Cruzamo-nos várias vezes, umas pacatas e debaixo de telha quando
falava do seu trabalho, outras pouco pacatas e cá fora quando fazia o seu
trabalho.
Destas recordo a que foi, creio, a última em que nos
encontramos nas ruas.
Decorria o plenário da Assembleia da República em que Passos
Coelho e o seu governo foram derrubados.
Cá fora a polícia havia interditado o acesso à escadaria e largo
frontais com barreiras anti-motim, ficando numa ponta os apoiantes e na outra
os contestatários, criando-se entre ambas uma espécie de terra-de-ninguém
atravessada apenas por quem os agentes da PSP entendiam que o poderiam fazer.
Depois de algumas fotografias iniciais do lado dos contestatários
como eu, atravessei a barreira sem entraves e fui ao outro lado para
fotografar. O ambiente era tenso e senti-me desconfortável ali, por entre saltos
altos e polos laCoste. Regressei à origem.
Ao cruzar a barreira, mais alta que um homem e com uma porta
onde só cabia um, cedi-lhe a passagem. Saudou-me e perguntou-me como estavam as
coisas do outro lado. “Tensas mas ainda calmas” respondi-lhe. “Vou até lá”
disse, e seguiu.
Poucos minutos depois vejo-o de regresso ao meu lado da
barricada. “Então, já de volta?” perguntei. “Reconheceram-me e insultaram-me. Vi-me
embora e nem os honrei com uma fotografia.” Foi a resposta.

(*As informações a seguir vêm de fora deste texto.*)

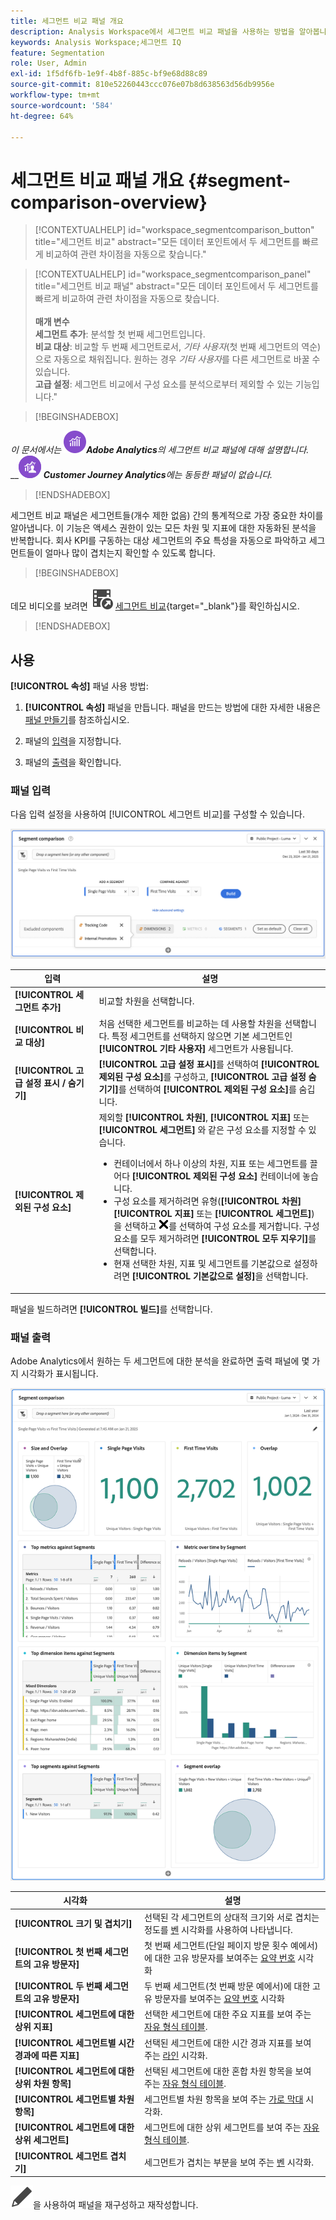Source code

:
 ```yaml
---
title: 세그먼트 비교 패널 개요
description: Analysis Workspace에서 세그먼트 비교 패널을 사용하는 방법을 알아봅니다.
keywords: Analysis Workspace;세그먼트 IQ
feature: Segmentation
role: User, Admin
exl-id: 1f5df6fb-1e9f-4b8f-885c-bf9e68d88c89
source-git-commit: 810e52260443ccc076e07b8d638563d56db9956e
workflow-type: tm+mt
source-wordcount: '584'
ht-degree: 64%

---
```


# 세그먼트 비교 패널 개요 {#segment-comparison-overview}

<!-- markdownlint-disable MD034 -->

>[!CONTEXTUALHELP]
>id="workspace_segmentcomparison_button"
>title="세그먼트 비교"
>abstract="모든 데이터 포인트에서 두 세그먼트를 빠르게 비교하여 관련 차이점을 자동으로 찾습니다."

<!-- markdownlint-enable MD034 -->

<!-- markdownlint-disable MD034 -->

>[!CONTEXTUALHELP]
>id="workspace_segmentcomparison_panel"
>title="세그먼트 비교 패널"
>abstract="모든 데이터 포인트에서 두 세그먼트를 빠르게 비교하여 관련 차이점을 자동으로 찾습니다.<br/><br/>**매개 변수&#x200B;**<br/>**세그먼트 추가**: 분석할 첫 번째 세그먼트입니다.<br/>**비교 대상**: 비교할 두 번째 세그먼트로서, *기타 사용자*(첫 번째 세그먼트의 역순)으로 자동으로 채워집니다. 원하는 경우 *기타 사용자*&#x200B;를 다른 세그먼트로 바꿀 수 있습니다.<br/>**고급 설정**: 세그먼트 비교에서 구성 요소를 분석으로부터 제외할 수 있는 기능입니다."
<!-- markdownlint-enable MD034 -->

>[!BEGINSHADEBOX]

_이 문서에서는_ ![Adobe Analytics](/help/assets/icons/AdobeAnalytics.svg) _&#x200B;**Adobe Analytics**&#x200B;의 세그먼트 비교 패널에 대해 설명합니다._<br/>__![CustomerJourneyAnalytics](/help/assets/icons/CustomerJourneyAnalytics.svg) _&#x200B;**Customer Journey Analytics**&#x200B;에는 동등한 패널이 없습니다._

>[!ENDSHADEBOX]

세그먼트 비교 패널은 세그먼트들(개수 제한 없음) 간의 통계적으로 가장 중요한 차이를 알아냅니다. 이 기능은 액세스 권한이 있는 모든 차원 및 지표에 대한 자동화된 분석을 반복합니다. 회사 KPI를 구동하는 대상 세그먼트의 주요 특성을 자동으로 파악하고 세그먼트들이 얼마나 많이 겹치는지 확인할 수 있도록 합니다.


>[!BEGINSHADEBOX]

데모 비디오를 보려면 ![VideoCheckedOut](/help/assets/icons/VideoCheckedOut.svg) [세그먼트 비교](https://video.tv.adobe.com/v/33251?quality=12&learn=on&captions=kor){target="_blank"}를 확인하십시오.

>[!ENDSHADEBOX]



## 사용

**[!UICONTROL 속성]** 패널 사용 방법:

1. **[!UICONTROL 속성]** 패널을 만듭니다. 패널을 만드는 방법에 대한 자세한 내용은 [패널 만들기](../panels.md#create-a-panel)를 참조하십시오.

1. 패널의 [입력](#panel-input)을 지정합니다.

1. 패널의 [출력](#panel-output)을 확인합니다.



### 패널 입력

다음 입력 설정을 사용하여 [!UICONTROL 세그먼트 비교]를 구성할 수 있습니다.

![세그먼트 비교 입력 패널](assets/segment-comparison-input.png)

| 입력 | 설명 |
| --- | --- |
| **[!UICONTROL 세그먼트 추가]** | 비교할 차원을 선택합니다. |
| **[!UICONTROL 비교 대상]** | 처음 선택한 세그먼트를 비교하는 데 사용할 차원을 선택합니다. 특정 세그먼트를 선택하지 않으면 기본 세그먼트인 **[!UICONTROL 기타 사용자]** 세그먼트가 사용됩니다. |
| **[!UICONTROL 고급 설정 표시 / 숨기기]** | **[!UICONTROL 고급 설정 표시]**&#x200B;를 선택하여 **[!UICONTROL 제외된 구성 요소]**&#x200B;를 구성하고, **[!UICONTROL 고급 설정 숨기기]**&#x200B;를 선택하여 **[!UICONTROL 제외된 구성 요소]**&#x200B;를 숨깁니다. |
| **[!UICONTROL 제외된 구성 요소]** | 제외할 **[!UICONTROL 차원]**, **[!UICONTROL 지표]** 또는 **[!UICONTROL 세그먼트]** 와 같은 구성 요소를 지정할 수 있습니다.<br><ul><li>컨테이너에서 하나 이상의 차원, 지표 또는 세그먼트를 끌어다 **[!UICONTROL 제외된 구성 요소]** 컨테이너에 놓습니다.</li><li>구성 요소를 제거하려면 유형(**[!UICONTROL 차원]** **[!UICONTROL 지표]** 또는 **[!UICONTROL 세그먼트]**)을 선택하고 ![CrossSize75](/help/assets/icons/CrossSize75.svg)를 선택하여 구성 요소를 제거합니다. 구성 요소를 모두 제거하려면 **[!UICONTROL 모두 지우기]**&#x200B;를 선택합니다.</li><li>현재 선택한 차원, 지표 및 세그먼트를 기본값으로 설정하려면 **[!UICONTROL 기본값으로 설정]**&#x200B;을 선택합니다.</li></ul> |

패널을 빌드하려면 **[!UICONTROL 빌드]**&#x200B;를 선택합니다.

### 패널 출력

Adobe Analytics에서 원하는 두 세그먼트에 대한 분석을 완료하면 출력 패널에 몇 가지 시각화가 표시됩니다.

![패널 출력 세그먼트 비교](assets/segment-comparison-output.png)

| 시각화 | 설명 |
|---|---|
| **[!UICONTROL 크기 및 겹치기]** | 선택된 각 세그먼트의 상대적 크기와 서로 겹치는 정도를 [벤](/help/analyze/analysis-workspace/visualizations/venn.md) 시각화를 사용하여 나타냅니다. |
| **[!UICONTROL 첫 번째 세그먼트의 고유 방문자]** | 첫 번째 세그먼트(단일 페이지 방문 횟수 예에서)에 대한 고유 방문자를 보여주는 [요약 번호](/help/analyze/analysis-workspace/visualizations/summary-number-change.md) 시각화 |
| **[!UICONTROL 두 번째 세그먼트의 고유 방문자]** | 두 번째 세그먼트(첫 번째 방문 예에서)에 대한 고유 방문자를 보여주는 [요약 번호](/help/analyze/analysis-workspace/visualizations/summary-number-change.md) 시각화 |
| **[!UICONTROL 세그먼트에 대한 상위 지표]** | 선택한 세그먼트에 대한 주요 지표를 보여 주는 [자유 형식 테이블](/help/analyze/analysis-workspace/visualizations/freeform-table/freeform-table.md). |
| **[!UICONTROL 세그먼트별 시간 경과에 따른 지표]** | 선택된 세그먼트에 대한 시간 경과 지표를 보여 주는 [라인](/help/analyze/analysis-workspace/visualizations/line.md) 시각화. |
| **[!UICONTROL 세그먼트에 대한 상위 차원 항목]** | 선택된 세그먼트에 대한 혼합 차원 항목을 보여 주는 [자유 형식 테이블](/help/analyze/analysis-workspace/visualizations/freeform-table/freeform-table.md). |
| **[!UICONTROL 세그먼트별 차원 항목]** | 세그먼트별 차원 항목을 보여 주는 [가로 막대](/help/analyze/analysis-workspace/visualizations/horizontal-bar.md) 시각화. |
| **[!UICONTROL 세그먼트에 대한 상위 세그먼트]** | 세그먼트에 대한 상위 세그먼트를 보여 주는 [자유 형식 테이블](/help/analyze/analysis-workspace/visualizations/freeform-table/freeform-table.md). |
| **[!UICONTROL 세그먼트 겹치기]** | 세그먼트가 겹치는 부분을 보여 주는 [ 벤](/help/analyze/analysis-workspace/visualizations/venn.md) 시각화. |

![편집](/help/assets/icons/Edit.svg)을 사용하여 패널을 재구성하고 재작성합니다.


<!--
#### Size and overlap

Illustrates the comparative sizes of each selected segment and how much they overlap with each other using a venn diagram. You can hover over the visual to see how many visitors were in each overlapping or non-overlapping section. You can also right click on the overlap to create a brand new segment for further analysis. If the two segments are mutually exclusive, no overlap is shown between the two circles (typically seen with segments using a hit container).

![Size and overlap](assets/size-overlap.png)

#### Population summaries

To the right of the Size and Overlap visualization, the total unique visitor count in each segment and overlap is shown.

![Population summaries](assets/population_summaries.png)

#### Top metrics

Displays the most statistically significant metrics between the two segments. Each row in this table represents a differentiating metric, ranked by how different it is between each segment. A difference score of 1 means it is statistically significant, while a difference score of 0 means there is no statistical significance.

This visualization is similar to freeform tables in Analysis Workspace. If deeper analysis on a specific metric is desired, hover over a line item and click 'Create visual'. A new table is created to analyze that specific metric. If a metric is irrelevant to your analysis, hover over the line item and click the 'X' to remove it.

>[!NOTE]
>
>Metrics added to this table after the segment comparison has finished do not receive a Difference Score.

![Top metrics](assets/top-metrics.png)

#### Metric over time by segment

To the right of the metrics table is a linked visualization. You can click a line item in the table on the left, and this visualization updates to show that metric trended over time.

![Top metrics line](assets/linked-viz.png)

#### Top dimensions

Shows the most statistically significant dimension items across all of your dimensions. Each row shows the percentage of each segment exhibiting this dimension item. For example, this table might reveal that 100% of visitors in 'Segment A' had the dimension item 'Browser Type: Google', whereas only 19.6% of 'Segment B' had this dimension item. A difference score of 1 means it is statistically significant, while a difference score of 0 means there is no statistical significance.

This visualization is similar to freeform tables in Analysis Workspace. If deeper analysis on a specific dimension item is desired, hover over a line item and click 'Create visual'. A new table is created to analyze that specific dimension item. If a dimension item is irrelevant to your analysis, hover over the line item and click the 'X' to remove it.

>[!NOTE]
>
>Dimension items added to this table after the segment comparison has finished do not receive a Difference Score.

![Top dimensions](assets/top-dimension-item1.png)

#### Dimension items by segment

To the right of the dimensions table is a linked bar chart visualization. It shows all displayed dimension items in a bar chart. Clicking a line item in the table on the left updates the visualization on the right.

![Top dimensions bar chart](assets/top-dimension-item.png)

#### Top segments

Shows which other segments (other than the two segments selected for comparison) have statistically significant overlap. For example, this table can show that a third segment, 'Repeat Visitors', overlaps highly with 'Segment A' but does not overlap with 'Segment B'. A difference score of 1 means it is statistically significant, while a difference score of 0 means there is no statistical significance.

This visualization is similar to freeform tables in Analysis Workspace. If deeper analysis on a specific segment is desired, hover over a line item and click 'Create visual'. A new table is created to analyze that specific segment. If a segment is irrelevant to your analysis, hover over the line item and click the 'X' to remove it.

>[!NOTE]
>
>Segments added to this table after the segment comparison has finished do not receive a Difference Score.

![Top segments](assets/top-segments.png)

#### Segment overlap

To the right of the segments table is a linked venn diagram visualization. It shows the most statistically significant segment applied to your compared segments. For example, 'Segment A' + 'Statistically significant segment' vs. 'Segment B' + 'Statistically significant segment'. Clicking a segment line item in the table on the left updates the venn diagram on the right.

![Top segments venn diagram](assets/segment-overlap.png)

-->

E separámo-nos no meio da maralha, nem dando para usar a
câmara de tão densa que estava.
Pouco tempo depois ouviu-se aquele grito espontâneo que se
espalhou como fogo em palha seca: “Já caiu, já caiu, vão p’ra puta que os pariu!”
Ainda me arrepio quando o recordo.
Dele, do Gageiro, perdi-lhe o rasto naquele dia. Não sei se
terá gritado se terá fotografado. Talvez ambos.